Data for review →

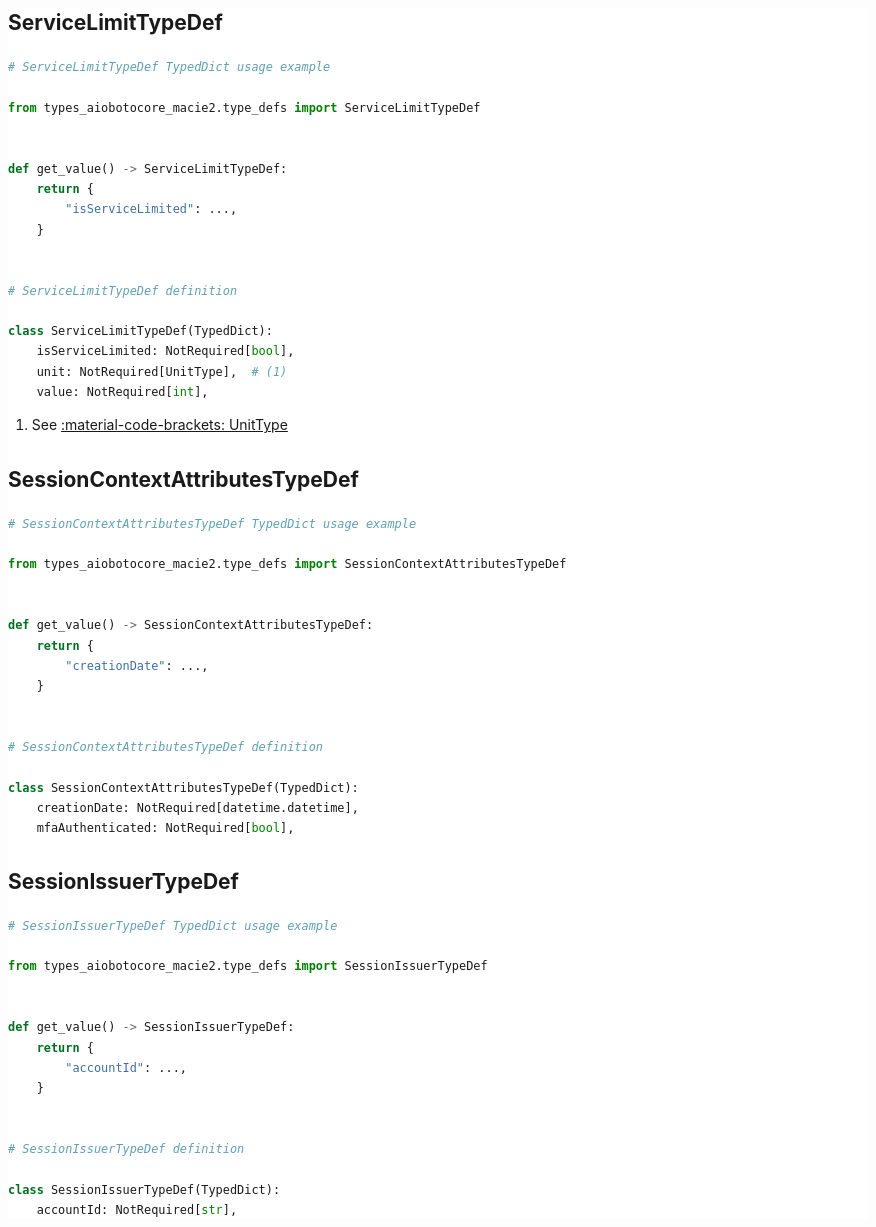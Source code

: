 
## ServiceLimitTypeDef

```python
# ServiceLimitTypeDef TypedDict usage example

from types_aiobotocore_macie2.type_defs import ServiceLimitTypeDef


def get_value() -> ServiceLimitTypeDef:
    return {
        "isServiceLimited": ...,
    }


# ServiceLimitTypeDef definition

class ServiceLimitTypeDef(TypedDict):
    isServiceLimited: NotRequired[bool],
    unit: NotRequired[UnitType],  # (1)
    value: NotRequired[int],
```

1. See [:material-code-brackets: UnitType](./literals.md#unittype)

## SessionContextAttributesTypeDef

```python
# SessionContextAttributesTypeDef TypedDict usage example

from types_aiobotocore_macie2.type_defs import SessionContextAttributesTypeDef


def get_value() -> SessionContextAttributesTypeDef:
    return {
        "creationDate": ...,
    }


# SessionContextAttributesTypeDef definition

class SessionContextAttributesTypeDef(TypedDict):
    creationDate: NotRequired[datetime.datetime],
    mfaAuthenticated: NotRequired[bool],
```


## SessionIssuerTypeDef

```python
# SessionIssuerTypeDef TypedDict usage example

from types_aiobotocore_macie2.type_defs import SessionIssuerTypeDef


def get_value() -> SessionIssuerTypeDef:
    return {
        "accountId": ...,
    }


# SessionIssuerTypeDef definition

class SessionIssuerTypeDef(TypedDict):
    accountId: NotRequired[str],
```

Assigned task →
Ignore the images and quote every line of the listing exactly.

Result of this exercise →
Source code

: 
## ServiceLimitTypeDef

```python
# ServiceLimitTypeDef TypedDict usage example

from types_aiobotocore_macie2.type_defs import ServiceLimitTypeDef


def get_value() -> ServiceLimitTypeDef:
    return {
        "isServiceLimited": ...,
    }


# ServiceLimitTypeDef definition

class ServiceLimitTypeDef(TypedDict):
    isServiceLimited: NotRequired[bool],
    unit: NotRequired[UnitType],  # (1)
    value: NotRequired[int],
```

1. See [:material-code-brackets: UnitType](./literals.md#unittype)

## SessionContextAttributesTypeDef

```python
# SessionContextAttributesTypeDef TypedDict usage example

from types_aiobotocore_macie2.type_defs import SessionContextAttributesTypeDef


def get_value() -> SessionContextAttributesTypeDef:
    return {
        "creationDate": ...,
    }


# SessionContextAttributesTypeDef definition

class SessionContextAttributesTypeDef(TypedDict):
    creationDate: NotRequired[datetime.datetime],
    mfaAuthenticated: NotRequired[bool],
```


## SessionIssuerTypeDef

```python
# SessionIssuerTypeDef TypedDict usage example

from types_aiobotocore_macie2.type_defs import SessionIssuerTypeDef


def get_value() -> SessionIssuerTypeDef:
    return {
        "accountId": ...,
    }


# SessionIssuerTypeDef definition

class SessionIssuerTypeDef(TypedDict):
    accountId: NotRequired[str],
```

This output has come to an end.